◆ **Problem description**: Transcribe word for word the lines below from the line with "meglévő OpenID Connect-szolgáltató|" through the line with "outputCharacter = punctuation[number", ends included.

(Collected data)

________________

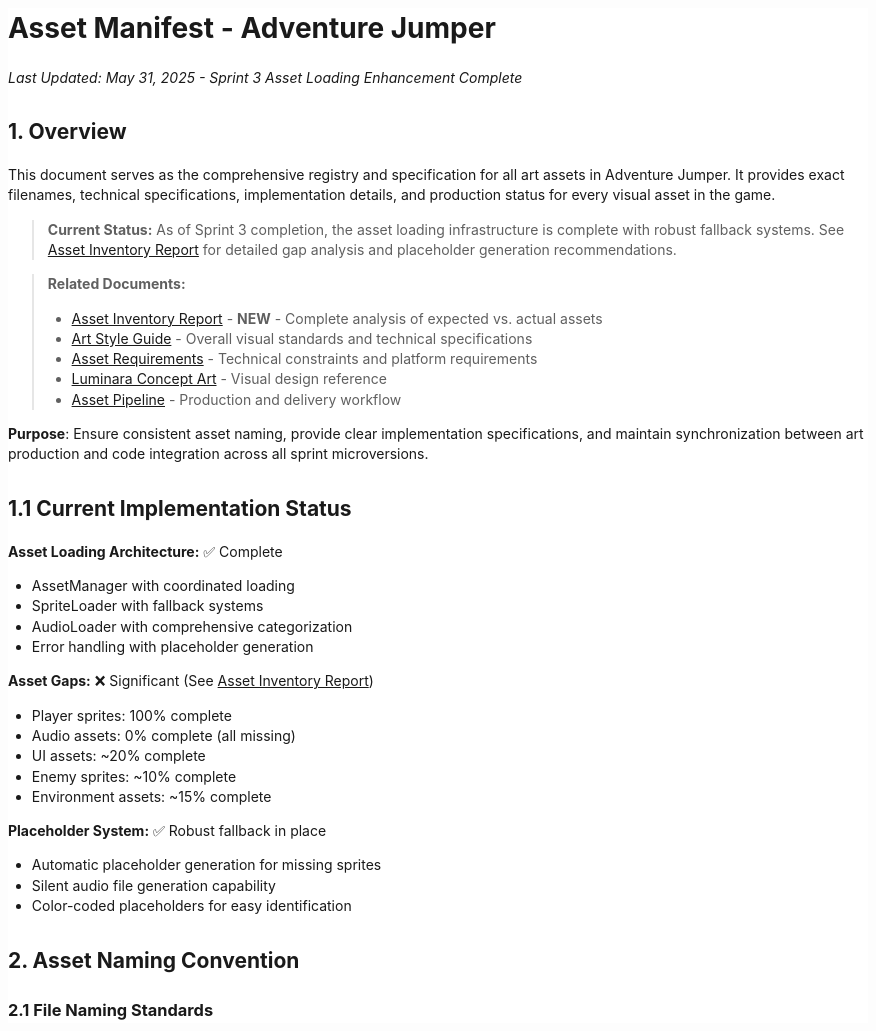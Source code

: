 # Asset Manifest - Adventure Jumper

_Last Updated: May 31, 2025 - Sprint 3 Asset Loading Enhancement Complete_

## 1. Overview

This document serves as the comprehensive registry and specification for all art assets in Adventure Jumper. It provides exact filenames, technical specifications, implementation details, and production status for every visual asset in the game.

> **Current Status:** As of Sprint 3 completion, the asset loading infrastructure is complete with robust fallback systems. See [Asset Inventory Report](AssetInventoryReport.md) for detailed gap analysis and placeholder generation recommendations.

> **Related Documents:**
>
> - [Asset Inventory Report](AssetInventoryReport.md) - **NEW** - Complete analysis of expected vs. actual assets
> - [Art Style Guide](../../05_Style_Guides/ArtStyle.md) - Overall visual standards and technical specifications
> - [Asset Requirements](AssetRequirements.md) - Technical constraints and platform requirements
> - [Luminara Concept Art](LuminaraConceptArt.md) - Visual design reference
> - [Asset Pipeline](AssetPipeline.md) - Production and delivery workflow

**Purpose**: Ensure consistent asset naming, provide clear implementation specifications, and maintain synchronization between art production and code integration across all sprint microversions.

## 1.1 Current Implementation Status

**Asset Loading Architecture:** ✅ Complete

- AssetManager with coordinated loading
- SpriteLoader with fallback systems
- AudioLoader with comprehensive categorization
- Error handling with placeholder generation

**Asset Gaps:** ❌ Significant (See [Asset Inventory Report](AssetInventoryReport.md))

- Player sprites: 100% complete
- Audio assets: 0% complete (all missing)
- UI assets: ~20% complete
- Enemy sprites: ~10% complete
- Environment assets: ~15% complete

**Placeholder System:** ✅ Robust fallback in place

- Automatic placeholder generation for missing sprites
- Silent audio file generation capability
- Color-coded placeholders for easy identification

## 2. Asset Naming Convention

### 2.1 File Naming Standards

________________

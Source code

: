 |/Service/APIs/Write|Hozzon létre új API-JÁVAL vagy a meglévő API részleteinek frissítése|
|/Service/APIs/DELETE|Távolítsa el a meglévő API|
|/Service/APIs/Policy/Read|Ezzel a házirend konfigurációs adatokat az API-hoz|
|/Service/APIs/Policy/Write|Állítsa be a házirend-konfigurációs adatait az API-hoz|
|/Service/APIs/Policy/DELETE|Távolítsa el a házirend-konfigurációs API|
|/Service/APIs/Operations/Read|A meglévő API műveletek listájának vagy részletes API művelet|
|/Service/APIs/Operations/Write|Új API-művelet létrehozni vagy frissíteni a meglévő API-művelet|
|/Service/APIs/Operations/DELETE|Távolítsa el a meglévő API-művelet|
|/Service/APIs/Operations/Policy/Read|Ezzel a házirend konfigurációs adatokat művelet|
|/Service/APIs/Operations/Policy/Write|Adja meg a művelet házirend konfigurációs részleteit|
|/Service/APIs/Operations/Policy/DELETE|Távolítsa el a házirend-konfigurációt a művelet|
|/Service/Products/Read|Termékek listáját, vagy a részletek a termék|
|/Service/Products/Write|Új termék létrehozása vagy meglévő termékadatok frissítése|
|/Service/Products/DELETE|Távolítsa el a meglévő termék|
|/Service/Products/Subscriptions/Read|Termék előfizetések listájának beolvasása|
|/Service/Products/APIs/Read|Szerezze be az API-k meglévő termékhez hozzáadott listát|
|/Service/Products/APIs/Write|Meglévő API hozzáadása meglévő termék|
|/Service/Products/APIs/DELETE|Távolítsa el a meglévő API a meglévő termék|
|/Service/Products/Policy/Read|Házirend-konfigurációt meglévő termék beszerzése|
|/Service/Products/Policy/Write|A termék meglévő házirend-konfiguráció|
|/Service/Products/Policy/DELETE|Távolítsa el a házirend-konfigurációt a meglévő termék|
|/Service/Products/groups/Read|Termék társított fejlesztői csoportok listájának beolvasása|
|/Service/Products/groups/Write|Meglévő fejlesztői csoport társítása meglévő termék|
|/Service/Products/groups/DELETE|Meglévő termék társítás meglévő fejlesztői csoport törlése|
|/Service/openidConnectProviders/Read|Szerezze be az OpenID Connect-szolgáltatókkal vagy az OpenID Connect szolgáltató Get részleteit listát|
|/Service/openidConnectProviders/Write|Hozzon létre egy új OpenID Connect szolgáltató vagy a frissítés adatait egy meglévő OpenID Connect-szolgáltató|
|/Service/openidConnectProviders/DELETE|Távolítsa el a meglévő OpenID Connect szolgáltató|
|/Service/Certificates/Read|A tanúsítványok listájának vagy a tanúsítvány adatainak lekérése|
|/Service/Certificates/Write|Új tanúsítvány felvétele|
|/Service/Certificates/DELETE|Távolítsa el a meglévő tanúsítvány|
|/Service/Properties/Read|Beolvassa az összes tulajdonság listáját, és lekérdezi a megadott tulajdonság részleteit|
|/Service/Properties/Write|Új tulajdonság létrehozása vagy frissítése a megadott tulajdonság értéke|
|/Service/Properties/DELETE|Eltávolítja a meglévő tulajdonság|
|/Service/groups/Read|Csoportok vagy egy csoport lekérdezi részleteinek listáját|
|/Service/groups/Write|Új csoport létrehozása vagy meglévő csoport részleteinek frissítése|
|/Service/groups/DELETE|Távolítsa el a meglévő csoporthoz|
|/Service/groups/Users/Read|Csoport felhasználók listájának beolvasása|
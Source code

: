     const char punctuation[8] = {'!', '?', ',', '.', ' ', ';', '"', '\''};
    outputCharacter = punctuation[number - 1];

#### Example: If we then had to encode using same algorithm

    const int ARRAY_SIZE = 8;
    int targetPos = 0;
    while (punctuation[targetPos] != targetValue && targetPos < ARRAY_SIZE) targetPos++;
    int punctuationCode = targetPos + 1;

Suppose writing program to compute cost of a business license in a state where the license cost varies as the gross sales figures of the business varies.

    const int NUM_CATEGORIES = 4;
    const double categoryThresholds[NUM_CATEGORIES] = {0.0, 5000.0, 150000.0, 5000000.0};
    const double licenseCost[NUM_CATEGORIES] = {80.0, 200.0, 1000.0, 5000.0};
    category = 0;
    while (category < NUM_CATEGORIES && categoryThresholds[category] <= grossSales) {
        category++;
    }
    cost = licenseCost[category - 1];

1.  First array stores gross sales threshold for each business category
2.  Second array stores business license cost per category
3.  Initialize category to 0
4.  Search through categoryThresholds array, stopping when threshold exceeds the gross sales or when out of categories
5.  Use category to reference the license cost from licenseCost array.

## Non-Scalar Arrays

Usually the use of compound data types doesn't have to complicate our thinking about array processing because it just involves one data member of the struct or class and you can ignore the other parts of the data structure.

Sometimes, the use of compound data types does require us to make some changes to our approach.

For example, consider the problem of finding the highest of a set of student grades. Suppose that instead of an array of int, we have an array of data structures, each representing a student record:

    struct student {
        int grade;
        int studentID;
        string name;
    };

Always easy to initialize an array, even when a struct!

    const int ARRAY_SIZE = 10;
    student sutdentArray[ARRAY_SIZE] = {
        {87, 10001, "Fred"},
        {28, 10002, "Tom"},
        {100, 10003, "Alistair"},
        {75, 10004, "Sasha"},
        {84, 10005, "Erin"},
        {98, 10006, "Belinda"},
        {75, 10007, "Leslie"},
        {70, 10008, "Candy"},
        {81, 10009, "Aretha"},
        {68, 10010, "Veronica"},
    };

________________

◆ **Answer to this task**:
|/Service/openidConnectProviders/Write|Hozzon létre egy új OpenID Connect szolgáltató vagy a frissítés adatait egy meglévő OpenID Connect-szolgáltató|
|/Service/openidConnectProviders/DELETE|Távolítsa el a meglévő OpenID Connect szolgáltató|
|/Service/Certificates/Read|A tanúsítványok listájának vagy a tanúsítvány adatainak lekérése|
|/Service/Certificates/Write|Új tanúsítvány felvétele|
|/Service/Certificates/DELETE|Távolítsa el a meglévő tanúsítvány|
|/Service/Properties/Read|Beolvassa az összes tulajdonság listáját, és lekérdezi a megadott tulajdonság részleteit|
|/Service/Properties/Write|Új tulajdonság létrehozása vagy frissítése a megadott tulajdonság értéke|
|/Service/Properties/DELETE|Eltávolítja a meglévő tulajdonság|
|/Service/groups/Read|Csoportok vagy egy csoport lekérdezi részleteinek listáját|
|/Service/groups/Write|Új csoport létrehozása vagy meglévő csoport részleteinek frissítése|
|/Service/groups/DELETE|Távolítsa el a meglévő csoporthoz|
|/Service/groups/Users/Read|Csoport felhasználók listájának beolvasása|
Source code

:     const char punctuation[8] = {'!', '?', ',', '.', ' ', ';', '"', '\''};
    outputCharacter = punctuation[number - 1];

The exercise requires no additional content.